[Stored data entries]
● ● ●
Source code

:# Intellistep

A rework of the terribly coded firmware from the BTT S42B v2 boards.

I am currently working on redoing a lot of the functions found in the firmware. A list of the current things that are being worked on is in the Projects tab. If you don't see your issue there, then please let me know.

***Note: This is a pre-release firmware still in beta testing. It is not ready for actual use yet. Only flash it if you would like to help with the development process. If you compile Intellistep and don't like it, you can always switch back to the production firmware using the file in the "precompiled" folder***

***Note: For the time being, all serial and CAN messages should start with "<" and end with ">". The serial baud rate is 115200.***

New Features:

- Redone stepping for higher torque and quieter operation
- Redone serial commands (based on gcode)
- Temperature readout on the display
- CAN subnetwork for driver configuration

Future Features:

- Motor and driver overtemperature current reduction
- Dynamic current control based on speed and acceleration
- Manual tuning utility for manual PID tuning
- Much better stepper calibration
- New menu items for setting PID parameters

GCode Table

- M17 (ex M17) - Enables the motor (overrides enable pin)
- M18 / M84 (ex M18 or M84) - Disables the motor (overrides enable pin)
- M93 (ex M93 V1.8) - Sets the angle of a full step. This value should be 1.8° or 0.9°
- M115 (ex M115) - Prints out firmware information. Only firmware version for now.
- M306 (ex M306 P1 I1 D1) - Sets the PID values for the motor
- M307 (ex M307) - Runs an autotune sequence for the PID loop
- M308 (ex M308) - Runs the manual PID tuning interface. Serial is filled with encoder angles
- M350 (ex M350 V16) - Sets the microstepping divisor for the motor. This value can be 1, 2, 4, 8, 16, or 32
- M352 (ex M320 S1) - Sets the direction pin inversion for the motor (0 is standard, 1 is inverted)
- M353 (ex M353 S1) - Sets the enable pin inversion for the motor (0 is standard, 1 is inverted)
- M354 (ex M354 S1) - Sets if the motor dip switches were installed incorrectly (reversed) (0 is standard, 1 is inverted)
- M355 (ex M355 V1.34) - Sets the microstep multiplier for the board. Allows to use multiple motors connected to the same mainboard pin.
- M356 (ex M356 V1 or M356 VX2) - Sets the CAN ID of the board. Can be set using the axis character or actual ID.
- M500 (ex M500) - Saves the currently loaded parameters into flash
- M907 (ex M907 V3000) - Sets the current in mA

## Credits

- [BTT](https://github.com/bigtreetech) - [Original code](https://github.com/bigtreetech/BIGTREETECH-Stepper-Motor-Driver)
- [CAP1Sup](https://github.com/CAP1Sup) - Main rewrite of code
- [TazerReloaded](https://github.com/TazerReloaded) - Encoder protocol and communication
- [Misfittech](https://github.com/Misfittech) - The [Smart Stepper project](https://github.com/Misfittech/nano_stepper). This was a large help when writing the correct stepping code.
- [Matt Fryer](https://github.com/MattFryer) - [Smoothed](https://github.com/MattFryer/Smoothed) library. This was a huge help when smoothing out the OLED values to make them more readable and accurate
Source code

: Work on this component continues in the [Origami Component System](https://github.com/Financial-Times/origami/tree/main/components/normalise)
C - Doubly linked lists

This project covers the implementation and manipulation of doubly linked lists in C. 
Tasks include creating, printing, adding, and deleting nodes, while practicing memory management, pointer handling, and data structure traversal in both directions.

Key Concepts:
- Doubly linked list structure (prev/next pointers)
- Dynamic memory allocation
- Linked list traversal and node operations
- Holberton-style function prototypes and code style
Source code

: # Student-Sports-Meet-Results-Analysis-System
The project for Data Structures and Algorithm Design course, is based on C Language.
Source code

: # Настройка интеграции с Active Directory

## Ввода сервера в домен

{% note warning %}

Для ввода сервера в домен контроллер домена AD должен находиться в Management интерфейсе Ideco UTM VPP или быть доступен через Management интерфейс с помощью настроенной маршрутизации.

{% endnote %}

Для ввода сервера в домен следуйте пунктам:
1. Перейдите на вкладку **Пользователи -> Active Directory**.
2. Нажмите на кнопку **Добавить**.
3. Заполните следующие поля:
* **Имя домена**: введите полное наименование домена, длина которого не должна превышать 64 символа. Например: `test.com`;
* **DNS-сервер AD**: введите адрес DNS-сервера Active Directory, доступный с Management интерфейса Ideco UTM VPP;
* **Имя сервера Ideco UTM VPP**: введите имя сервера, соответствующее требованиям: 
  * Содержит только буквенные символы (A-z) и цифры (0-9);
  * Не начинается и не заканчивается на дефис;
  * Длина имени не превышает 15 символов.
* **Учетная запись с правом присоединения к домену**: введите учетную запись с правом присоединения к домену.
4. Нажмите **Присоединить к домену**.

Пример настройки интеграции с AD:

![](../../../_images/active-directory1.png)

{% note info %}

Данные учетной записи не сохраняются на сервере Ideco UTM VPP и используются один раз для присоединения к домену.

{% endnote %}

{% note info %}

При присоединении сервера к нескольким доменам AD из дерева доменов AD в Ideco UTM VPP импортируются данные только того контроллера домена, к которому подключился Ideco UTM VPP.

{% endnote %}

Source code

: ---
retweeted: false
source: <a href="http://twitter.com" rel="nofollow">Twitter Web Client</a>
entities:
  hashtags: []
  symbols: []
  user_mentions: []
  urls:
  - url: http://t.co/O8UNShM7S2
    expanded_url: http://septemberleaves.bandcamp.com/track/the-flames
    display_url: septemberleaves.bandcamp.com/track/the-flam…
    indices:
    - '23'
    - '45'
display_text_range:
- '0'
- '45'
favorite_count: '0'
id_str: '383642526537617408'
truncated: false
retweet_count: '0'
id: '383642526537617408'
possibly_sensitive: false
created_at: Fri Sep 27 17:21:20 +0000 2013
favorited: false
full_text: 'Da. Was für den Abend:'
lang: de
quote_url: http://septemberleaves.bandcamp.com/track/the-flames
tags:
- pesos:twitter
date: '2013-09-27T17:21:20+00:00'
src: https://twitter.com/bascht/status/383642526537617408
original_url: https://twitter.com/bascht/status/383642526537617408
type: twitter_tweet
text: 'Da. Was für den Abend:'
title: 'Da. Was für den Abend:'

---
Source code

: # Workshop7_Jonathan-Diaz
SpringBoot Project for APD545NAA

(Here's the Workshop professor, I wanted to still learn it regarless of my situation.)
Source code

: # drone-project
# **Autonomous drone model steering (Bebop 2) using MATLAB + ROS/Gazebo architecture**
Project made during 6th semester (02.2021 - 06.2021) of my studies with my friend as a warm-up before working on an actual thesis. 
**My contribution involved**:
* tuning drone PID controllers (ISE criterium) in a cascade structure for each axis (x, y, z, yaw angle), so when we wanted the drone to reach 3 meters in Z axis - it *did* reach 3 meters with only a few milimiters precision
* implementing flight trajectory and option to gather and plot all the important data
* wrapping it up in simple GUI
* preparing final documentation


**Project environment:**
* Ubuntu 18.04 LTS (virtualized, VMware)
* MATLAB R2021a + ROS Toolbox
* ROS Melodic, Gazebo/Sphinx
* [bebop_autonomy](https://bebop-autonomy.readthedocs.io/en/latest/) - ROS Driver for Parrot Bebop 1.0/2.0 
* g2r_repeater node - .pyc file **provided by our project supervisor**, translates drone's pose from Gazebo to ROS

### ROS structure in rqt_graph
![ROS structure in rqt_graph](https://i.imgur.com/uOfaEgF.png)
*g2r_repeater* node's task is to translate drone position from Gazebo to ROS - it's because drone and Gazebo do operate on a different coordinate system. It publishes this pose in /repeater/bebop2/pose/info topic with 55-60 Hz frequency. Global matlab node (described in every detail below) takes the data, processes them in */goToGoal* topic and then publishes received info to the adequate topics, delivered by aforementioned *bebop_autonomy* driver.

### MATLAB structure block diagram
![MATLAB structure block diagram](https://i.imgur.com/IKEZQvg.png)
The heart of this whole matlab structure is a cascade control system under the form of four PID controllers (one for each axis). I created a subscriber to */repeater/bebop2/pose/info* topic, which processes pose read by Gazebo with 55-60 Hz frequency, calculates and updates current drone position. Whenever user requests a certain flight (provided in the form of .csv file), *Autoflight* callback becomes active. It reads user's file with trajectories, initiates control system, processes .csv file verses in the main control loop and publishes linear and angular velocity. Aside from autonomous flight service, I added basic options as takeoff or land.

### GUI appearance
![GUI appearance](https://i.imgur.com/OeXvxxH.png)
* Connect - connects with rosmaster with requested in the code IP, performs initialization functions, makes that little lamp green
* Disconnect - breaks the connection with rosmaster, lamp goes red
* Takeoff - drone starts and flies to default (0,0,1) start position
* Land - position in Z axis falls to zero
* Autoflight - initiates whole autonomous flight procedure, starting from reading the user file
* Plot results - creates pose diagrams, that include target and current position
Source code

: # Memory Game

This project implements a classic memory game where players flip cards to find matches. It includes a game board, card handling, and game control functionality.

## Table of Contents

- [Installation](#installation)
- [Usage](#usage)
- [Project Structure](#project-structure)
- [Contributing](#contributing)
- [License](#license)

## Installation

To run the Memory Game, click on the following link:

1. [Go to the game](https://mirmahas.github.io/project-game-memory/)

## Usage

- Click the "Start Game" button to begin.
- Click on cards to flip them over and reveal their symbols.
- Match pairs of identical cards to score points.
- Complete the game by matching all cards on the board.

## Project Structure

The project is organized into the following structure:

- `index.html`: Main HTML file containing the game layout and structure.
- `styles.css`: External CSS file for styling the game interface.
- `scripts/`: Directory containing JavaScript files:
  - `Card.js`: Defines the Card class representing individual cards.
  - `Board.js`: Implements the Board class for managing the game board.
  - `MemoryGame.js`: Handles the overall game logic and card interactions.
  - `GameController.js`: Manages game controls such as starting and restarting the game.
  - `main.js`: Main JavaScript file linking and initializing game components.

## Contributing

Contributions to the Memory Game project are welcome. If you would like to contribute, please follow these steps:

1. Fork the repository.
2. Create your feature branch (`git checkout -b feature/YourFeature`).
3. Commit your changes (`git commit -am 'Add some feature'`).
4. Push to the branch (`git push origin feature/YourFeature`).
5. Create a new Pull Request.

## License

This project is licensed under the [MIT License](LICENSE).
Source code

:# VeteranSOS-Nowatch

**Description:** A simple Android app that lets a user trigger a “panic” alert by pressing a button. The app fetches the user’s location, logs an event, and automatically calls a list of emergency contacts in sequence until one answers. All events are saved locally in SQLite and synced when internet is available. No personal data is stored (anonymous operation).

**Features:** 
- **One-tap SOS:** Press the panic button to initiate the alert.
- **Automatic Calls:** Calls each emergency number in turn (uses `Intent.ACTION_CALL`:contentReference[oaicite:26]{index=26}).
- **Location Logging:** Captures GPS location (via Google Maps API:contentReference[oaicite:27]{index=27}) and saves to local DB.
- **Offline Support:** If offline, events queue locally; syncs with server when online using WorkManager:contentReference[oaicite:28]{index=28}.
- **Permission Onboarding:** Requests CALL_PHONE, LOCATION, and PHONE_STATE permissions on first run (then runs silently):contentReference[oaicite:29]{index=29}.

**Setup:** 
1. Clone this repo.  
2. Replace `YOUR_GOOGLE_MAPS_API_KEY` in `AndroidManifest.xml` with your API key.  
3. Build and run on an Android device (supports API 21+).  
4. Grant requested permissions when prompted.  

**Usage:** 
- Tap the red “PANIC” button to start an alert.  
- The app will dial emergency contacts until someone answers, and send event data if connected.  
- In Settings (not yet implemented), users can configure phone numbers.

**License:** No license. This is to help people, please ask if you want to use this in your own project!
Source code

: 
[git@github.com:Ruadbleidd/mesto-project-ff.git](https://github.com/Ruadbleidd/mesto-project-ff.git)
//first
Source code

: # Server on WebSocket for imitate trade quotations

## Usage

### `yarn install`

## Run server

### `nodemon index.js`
● ● ●
After locating the line with "lamp goes red" above, return that line and every later line through the one with "## Installation", word for word and with nothing else.

* Disconnect - breaks the connection with rosmaster, lamp goes red
* Takeoff - drone starts and flies to default (0,0,1) start position
* Land - position in Z axis falls to zero
* Autoflight - initiates whole autonomous flight procedure, starting from reading the user file
* Plot results - creates pose diagrams, that include target and current position
Source code

: # Memory Game

This project implements a classic memory game where players flip cards to find matches. It includes a game board, card handling, and game control functionality.

## Table of Contents

- [Installation](#installation)
- [Usage](#usage)
- [Project Structure](#project-structure)
- [Contributing](#contributing)
- [License](#license)

## Installation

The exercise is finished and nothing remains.